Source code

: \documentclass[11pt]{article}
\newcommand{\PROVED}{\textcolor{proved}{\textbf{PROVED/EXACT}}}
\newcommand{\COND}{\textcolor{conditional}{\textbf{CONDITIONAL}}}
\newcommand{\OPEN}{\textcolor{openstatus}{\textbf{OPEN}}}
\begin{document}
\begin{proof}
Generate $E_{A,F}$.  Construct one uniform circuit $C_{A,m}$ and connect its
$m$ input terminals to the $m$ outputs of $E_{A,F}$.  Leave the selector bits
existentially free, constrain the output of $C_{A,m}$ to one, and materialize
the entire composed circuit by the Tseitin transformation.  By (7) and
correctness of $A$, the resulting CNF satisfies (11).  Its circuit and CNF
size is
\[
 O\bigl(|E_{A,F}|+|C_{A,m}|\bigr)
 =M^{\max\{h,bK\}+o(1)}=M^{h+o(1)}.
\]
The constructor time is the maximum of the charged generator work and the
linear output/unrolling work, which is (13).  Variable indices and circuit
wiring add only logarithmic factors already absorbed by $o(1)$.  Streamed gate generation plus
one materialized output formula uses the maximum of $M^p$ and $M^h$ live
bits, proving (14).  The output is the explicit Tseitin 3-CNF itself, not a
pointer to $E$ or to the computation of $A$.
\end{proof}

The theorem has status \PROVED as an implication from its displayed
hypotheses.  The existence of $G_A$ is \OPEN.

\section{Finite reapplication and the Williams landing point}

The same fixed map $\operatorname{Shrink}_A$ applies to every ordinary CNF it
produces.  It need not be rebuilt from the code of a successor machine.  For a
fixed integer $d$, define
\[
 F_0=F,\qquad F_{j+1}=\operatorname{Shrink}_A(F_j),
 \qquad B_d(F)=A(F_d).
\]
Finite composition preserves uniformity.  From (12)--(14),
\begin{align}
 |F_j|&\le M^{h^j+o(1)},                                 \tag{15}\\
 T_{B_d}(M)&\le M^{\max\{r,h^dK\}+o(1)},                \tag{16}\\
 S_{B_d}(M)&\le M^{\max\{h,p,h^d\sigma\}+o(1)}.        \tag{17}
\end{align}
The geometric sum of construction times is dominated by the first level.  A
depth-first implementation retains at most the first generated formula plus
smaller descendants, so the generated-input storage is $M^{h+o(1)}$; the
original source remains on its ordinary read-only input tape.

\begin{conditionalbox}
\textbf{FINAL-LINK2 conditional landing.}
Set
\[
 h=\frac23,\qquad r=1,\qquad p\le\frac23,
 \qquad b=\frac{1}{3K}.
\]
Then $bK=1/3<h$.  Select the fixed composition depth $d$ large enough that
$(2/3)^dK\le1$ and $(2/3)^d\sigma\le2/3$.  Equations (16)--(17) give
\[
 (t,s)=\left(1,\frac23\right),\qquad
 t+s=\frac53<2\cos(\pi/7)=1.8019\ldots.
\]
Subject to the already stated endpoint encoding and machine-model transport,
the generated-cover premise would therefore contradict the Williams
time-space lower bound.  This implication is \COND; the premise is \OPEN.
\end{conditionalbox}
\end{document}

• **Exercise brief**:
In full and without changes, repeat the listing.

• **Reply to the exercise**:
Source code

: \documentclass[11pt]{article}
\newcommand{\PROVED}{\textcolor{proved}{\textbf{PROVED/EXACT}}}
\newcommand{\COND}{\textcolor{conditional}{\textbf{CONDITIONAL}}}
\newcommand{\OPEN}{\textcolor{openstatus}{\textbf{OPEN}}}
\begin{document}
\begin{proof}
Generate $E_{A,F}$.  Construct one uniform circuit $C_{A,m}$ and connect its
$m$ input terminals to the $m$ outputs of $E_{A,F}$.  Leave the selector bits
existentially free, constrain the output of $C_{A,m}$ to one, and materialize
the entire composed circuit by the Tseitin transformation.  By (7) and
correctness of $A$, the resulting CNF satisfies (11).  Its circuit and CNF
size is
\[
 O\bigl(|E_{A,F}|+|C_{A,m}|\bigr)
 =M^{\max\{h,bK\}+o(1)}=M^{h+o(1)}.
\]
The constructor time is the maximum of the charged generator work and the
linear output/unrolling work, which is (13).  Variable indices and circuit
wiring add only logarithmic factors already absorbed by $o(1)$.  Streamed gate generation plus
one materialized output formula uses the maximum of $M^p$ and $M^h$ live
bits, proving (14).  The output is the explicit Tseitin 3-CNF itself, not a
pointer to $E$ or to the computation of $A$.
\end{proof}

The theorem has status \PROVED as an implication from its displayed
hypotheses.  The existence of $G_A$ is \OPEN.

\section{Finite reapplication and the Williams landing point}

The same fixed map $\operatorname{Shrink}_A$ applies to every ordinary CNF it
produces.  It need not be rebuilt from the code of a successor machine.  For a
fixed integer $d$, define
\[
 F_0=F,\qquad F_{j+1}=\operatorname{Shrink}_A(F_j),
 \qquad B_d(F)=A(F_d).
\]
Finite composition preserves uniformity.  From (12)--(14),
\begin{align}
 |F_j|&\le M^{h^j+o(1)},                                 \tag{15}\\
 T_{B_d}(M)&\le M^{\max\{r,h^dK\}+o(1)},                \tag{16}\\
 S_{B_d}(M)&\le M^{\max\{h,p,h^d\sigma\}+o(1)}.        \tag{17}
\end{align}
The geometric sum of construction times is dominated by the first level.  A
depth-first implementation retains at most the first generated formula plus
smaller descendants, so the generated-input storage is $M^{h+o(1)}$; the
original source remains on its ordinary read-only input tape.

\begin{conditionalbox}
\textbf{FINAL-LINK2 conditional landing.}
Set
\[
 h=\frac23,\qquad r=1,\qquad p\le\frac23,
 \qquad b=\frac{1}{3K}.
\]
Then $bK=1/3<h$.  Select the fixed composition depth $d$ large enough that
$(2/3)^dK\le1$ and $(2/3)^d\sigma\le2/3$.  Equations (16)--(17) give
\[
 (t,s)=\left(1,\frac23\right),\qquad
 t+s=\frac53<2\cos(\pi/7)=1.8019\ldots.
\]
Subject to the already stated endpoint encoding and machine-model transport,
the generated-cover premise would therefore contradict the Williams
time-space lower bound.  This implication is \COND; the premise is \OPEN.
\end{conditionalbox}
\end{document}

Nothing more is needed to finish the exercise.